Aim of the task:
Quote the lines below exactly, from the one that holds "2NF (split to" through the final line of the records, and only those.
Start of Excerpted data
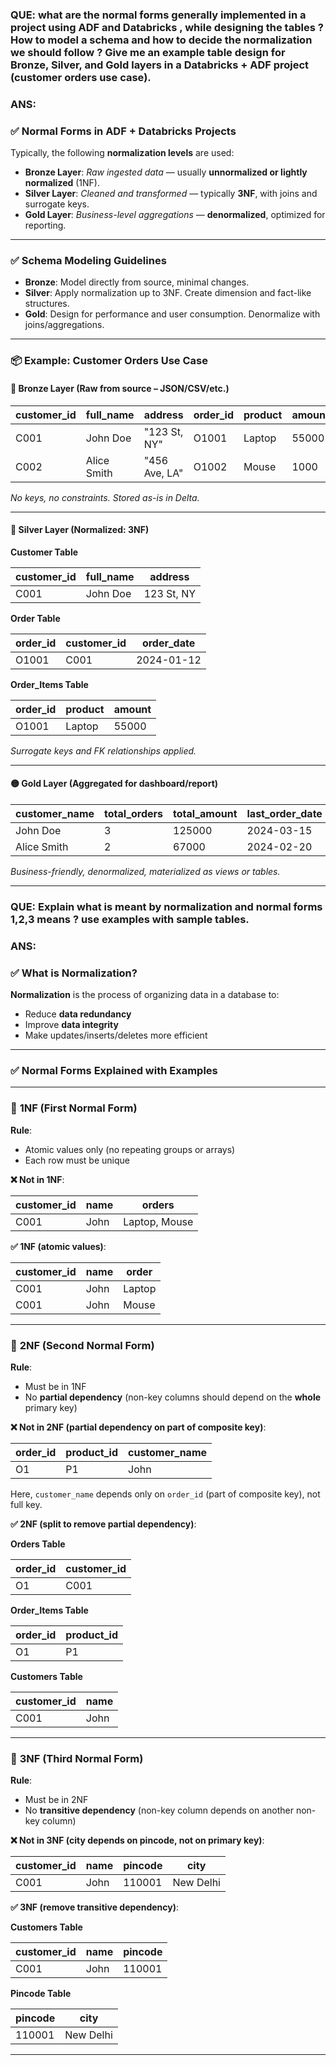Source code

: ### QUE: what are the normal forms generally implemented in a project using ADF and Databricks , while designing the tables ? How to model a schema and how to decide the normalization we should follow ? Give me an example table design for Bronze, Silver, and Gold layers in a Databricks + ADF project (customer orders use case).

### ANS:

### ✅ Normal Forms in ADF + Databricks Projects

Typically, the following **normalization levels** are used:

* **Bronze Layer**: *Raw ingested data* — usually **unnormalized or lightly normalized** (1NF).
* **Silver Layer**: *Cleaned and transformed* — typically **3NF**, with joins and surrogate keys.
* **Gold Layer**: *Business-level aggregations* — **denormalized**, optimized for reporting.

---

### ✅ Schema Modeling Guidelines

* **Bronze**: Model directly from source, minimal changes.
* **Silver**: Apply normalization up to 3NF. Create dimension and fact-like structures.
* **Gold**: Design for performance and user consumption. Denormalize with joins/aggregations.

---

### 📦 Example: Customer Orders Use Case

#### 🔶 Bronze Layer (Raw from source – JSON/CSV/etc.)

| customer\_id | full\_name  | address       | order\_id | product | amount | order\_date |
| ------------ | ----------- | ------------- | --------- | ------- | ------ | ----------- |
| C001         | John Doe    | "123 St, NY"  | O1001     | Laptop  | 55000  | 2024-01-12  |
| C002         | Alice Smith | "456 Ave, LA" | O1002     | Mouse   | 1000   | 2024-01-13  |

*No keys, no constraints. Stored as-is in Delta.*

---

#### 🔷 Silver Layer (Normalized: 3NF)

**Customer Table**

| customer\_id | full\_name | address    |
| ------------ | ---------- | ---------- |
| C001         | John Doe   | 123 St, NY |

**Order Table**

| order\_id | customer\_id | order\_date |
| --------- | ------------ | ----------- |
| O1001     | C001         | 2024-01-12  |

**Order\_Items Table**

| order\_id | product | amount |
| --------- | ------- | ------ |
| O1001     | Laptop  | 55000  |

*Surrogate keys and FK relationships applied.*

---

#### 🟡 Gold Layer (Aggregated for dashboard/report)

| customer\_name | total\_orders | total\_amount | last\_order\_date |
| -------------- | ------------- | ------------- | ----------------- |
| John Doe       | 3             | 125000        | 2024-03-15        |
| Alice Smith    | 2             | 67000         | 2024-02-20        |

*Business-friendly, denormalized, materialized as views or tables.*

---

### QUE: Explain what is meant by normalization and normal forms 1,2,3 means ? use examples with sample tables. 
### ANS:

### ✅ What is Normalization?

**Normalization** is the process of organizing data in a database to:

* Reduce **data redundancy**
* Improve **data integrity**
* Make updates/inserts/deletes more efficient

---

### ✅ Normal Forms Explained with Examples

---

### 🔹 **1NF (First Normal Form)**

**Rule**:

* Atomic values only (no repeating groups or arrays)
* Each row must be unique

**❌ Not in 1NF**:

| customer\_id | name | orders        |
| ------------ | ---- | ------------- |
| C001         | John | Laptop, Mouse |

**✅ 1NF (atomic values)**:

| customer\_id | name | order  |
| ------------ | ---- | ------ |
| C001         | John | Laptop |
| C001         | John | Mouse  |

---

### 🔹 **2NF (Second Normal Form)**

**Rule**:

* Must be in 1NF
* No **partial dependency** (non-key columns should depend on the **whole** primary key)

**❌ Not in 2NF (partial dependency on part of composite key)**:

| order\_id | product\_id | customer\_name |
| --------- | ----------- | -------------- |
| O1        | P1          | John           |

Here, `customer_name` depends only on `order_id` (part of composite key), not full key.

**✅ 2NF (split to remove partial dependency)**:

**Orders Table**

| order\_id | customer\_id |
| --------- | ------------ |
| O1        | C001         |

**Order\_Items Table**

| order\_id | product\_id |
| --------- | ----------- |
| O1        | P1          |

**Customers Table**

| customer\_id | name |
| ------------ | ---- |
| C001         | John |

---

### 🔹 **3NF (Third Normal Form)**

**Rule**:

* Must be in 2NF
* No **transitive dependency** (non-key column depends on another non-key column)

**❌ Not in 3NF (city depends on pincode, not on primary key)**:

| customer\_id | name | pincode | city      |
| ------------ | ---- | ------- | --------- |
| C001         | John | 110001  | New Delhi |

**✅ 3NF (remove transitive dependency)**:

**Customers Table**

| customer\_id | name | pincode |
| ------------ | ---- | ------- |
| C001         | John | 110001  |

**Pincode Table**

| pincode | city      |
| ------- | --------- |
| 110001  | New Delhi |

---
End of Excerpted data
Task output:
**✅ 2NF (split to remove partial dependency)**:

**Orders Table**

| order\_id | customer\_id |
| --------- | ------------ |
| O1        | C001         |

**Order\_Items Table**

| order\_id | product\_id |
| --------- | ----------- |
| O1        | P1          |

**Customers Table**

| customer\_id | name |
| ------------ | ---- |
| C001         | John |

---

### 🔹 **3NF (Third Normal Form)**

**Rule**:

* Must be in 2NF
* No **transitive dependency** (non-key column depends on another non-key column)

**❌ Not in 3NF (city depends on pincode, not on primary key)**:

| customer\_id | name | pincode | city      |
| ------------ | ---- | ------- | --------- |
| C001         | John | 110001  | New Delhi |

**✅ 3NF (remove transitive dependency)**:

**Customers Table**

| customer\_id | name | pincode |
| ------------ | ---- | ------- |
| C001         | John | 110001  |

**Pincode Table**

| pincode | city      |
| ------- | --------- |
| 110001  | New Delhi |

---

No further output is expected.